With a legacy now stretching back over three decades, Lost & Found are among the most resilient and beloved bands in bluegrass. Their newest album, poignantly titled Love, Lost and Found, finds the quartet of Allen Mills (bass, vocals), Ronald Smith (banjo, vocals), Scottie Sparks (guitar, vocals) and Scott Napier (mandolin) emerging from a turbulent and tragic period in the band’s history with grace and honor, respectfully acknowledging a debt to the past while continuing to hone their own unique sound.
Their first recording in seven years, Love, Lost and Found is also the band’s first release since the passing of founding member Dempsey Young in late 2006. It is only fitting that the album features Young’s last recorded performances side by side with contributions from Napier, who joined Lost & Found in the autumn of 2007. “Dempsey’s on exactly half of the tracks and I’m on the other half,” Napier explained to TheBluegrassBlog.com shortly after joining. “So it was like having him in the studio with us.”
Love, Lost and Found is honest music – pure, although not always so simple. Lost & Found wisely sidestep the bells and whistles that so often tarnish modern bluegrass albums (drums, ridiculously breakneck tempos, etc.), in favor of the direct, sincere approach that has endeared them to so many for so long. Opener “Back in the Arms” is sparklingly fresh, with Mills’ bouncy bassline supporting the clean, uncluttered work of Smith, Napier, and Sparks. Dempsey Young’s mandolin introduces the next track, “I Want to be Wanted,” a yearning song highlighted by a rich Mills lead vocal. “A Daisy a Day” features Young on lead vocals, his conversational, unassuming delivery elevating the song’s heartfelt message of undying love to touching effect.

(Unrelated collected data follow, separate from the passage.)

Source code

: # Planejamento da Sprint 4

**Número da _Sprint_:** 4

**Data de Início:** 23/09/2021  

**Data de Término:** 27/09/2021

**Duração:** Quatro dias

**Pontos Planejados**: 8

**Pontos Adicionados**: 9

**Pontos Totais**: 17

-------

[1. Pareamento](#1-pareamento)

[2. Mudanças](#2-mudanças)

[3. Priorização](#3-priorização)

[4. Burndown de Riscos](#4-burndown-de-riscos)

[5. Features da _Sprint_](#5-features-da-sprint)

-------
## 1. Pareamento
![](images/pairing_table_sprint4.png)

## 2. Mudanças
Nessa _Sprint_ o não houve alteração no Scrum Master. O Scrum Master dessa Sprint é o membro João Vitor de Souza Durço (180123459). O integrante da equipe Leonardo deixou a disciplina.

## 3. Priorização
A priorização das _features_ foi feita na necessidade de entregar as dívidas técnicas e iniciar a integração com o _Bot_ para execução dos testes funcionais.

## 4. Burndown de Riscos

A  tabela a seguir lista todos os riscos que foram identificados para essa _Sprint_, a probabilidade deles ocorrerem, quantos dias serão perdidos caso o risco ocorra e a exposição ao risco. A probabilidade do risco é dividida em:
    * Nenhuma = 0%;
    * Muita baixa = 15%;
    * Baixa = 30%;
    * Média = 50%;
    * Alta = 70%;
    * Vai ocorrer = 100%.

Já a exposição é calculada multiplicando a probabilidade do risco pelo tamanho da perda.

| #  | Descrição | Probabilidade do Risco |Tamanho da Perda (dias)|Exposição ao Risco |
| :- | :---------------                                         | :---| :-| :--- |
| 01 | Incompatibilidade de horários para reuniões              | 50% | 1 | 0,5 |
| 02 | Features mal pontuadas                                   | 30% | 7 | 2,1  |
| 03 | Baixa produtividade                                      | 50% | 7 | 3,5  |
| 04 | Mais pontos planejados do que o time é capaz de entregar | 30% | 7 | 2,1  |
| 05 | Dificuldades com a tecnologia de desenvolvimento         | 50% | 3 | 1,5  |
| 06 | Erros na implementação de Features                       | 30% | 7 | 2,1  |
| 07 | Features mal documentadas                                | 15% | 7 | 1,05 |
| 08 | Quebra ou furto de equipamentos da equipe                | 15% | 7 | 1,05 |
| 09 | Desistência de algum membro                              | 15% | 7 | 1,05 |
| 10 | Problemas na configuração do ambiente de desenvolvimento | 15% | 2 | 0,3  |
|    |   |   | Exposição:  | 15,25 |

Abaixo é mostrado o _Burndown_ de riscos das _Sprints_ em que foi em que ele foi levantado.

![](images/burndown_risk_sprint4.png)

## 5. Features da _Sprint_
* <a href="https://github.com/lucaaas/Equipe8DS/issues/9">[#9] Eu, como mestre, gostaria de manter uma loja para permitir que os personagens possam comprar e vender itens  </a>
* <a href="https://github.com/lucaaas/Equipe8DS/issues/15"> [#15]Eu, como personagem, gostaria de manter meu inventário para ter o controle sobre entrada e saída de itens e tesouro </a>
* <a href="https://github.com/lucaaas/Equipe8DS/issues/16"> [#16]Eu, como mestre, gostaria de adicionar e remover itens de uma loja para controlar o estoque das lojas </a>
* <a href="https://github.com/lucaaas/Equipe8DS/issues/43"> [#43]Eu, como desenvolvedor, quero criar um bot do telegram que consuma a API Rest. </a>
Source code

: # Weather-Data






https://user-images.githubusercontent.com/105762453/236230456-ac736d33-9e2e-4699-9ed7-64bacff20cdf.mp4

Along with Gene Parker and Roger Handy, Allen Mills and Dempsey Young founded Lost & Found in Martinsville, Virginia in 1973. Local attention gave way to regional popularity, and by the early eighties the band had toured all across the United States, Canada, and even to Europe. After recording for a smaller local outfit, Lost & Found signed on with Rebel Records in 1980, a relationship that continues to this day and has resulted in a long string of successful recordings. Mills and Young dealt with a number of line-up changes, while never losing sight of the core musical values they had begun with. Their last album, It’s About Time, featured “Johnston’s Grocery Store,” a number one radio hit on the Bluegrass Unlimited chart.
Love, Lost and Found is a welcomed addition to their catalog for multiple reasons. The album upholds Lost & Found’s ongoing commitment to first-rate bluegrass, delivered with an abundance of conviction, clarity, and charm. Yet, aside from the undeniable musical quality of Love, Lost and Found, there is even greater joy in knowing that Lost & Found have decided to continue their journey. Their sound, their style, their spirits, and their commitment to their music and their fans have been tested by tragedy. With Love, Lost and Found, they recognize the rich contributions of Dempsey Young, and honor his memory by carrying on the legacy he began so many years ago.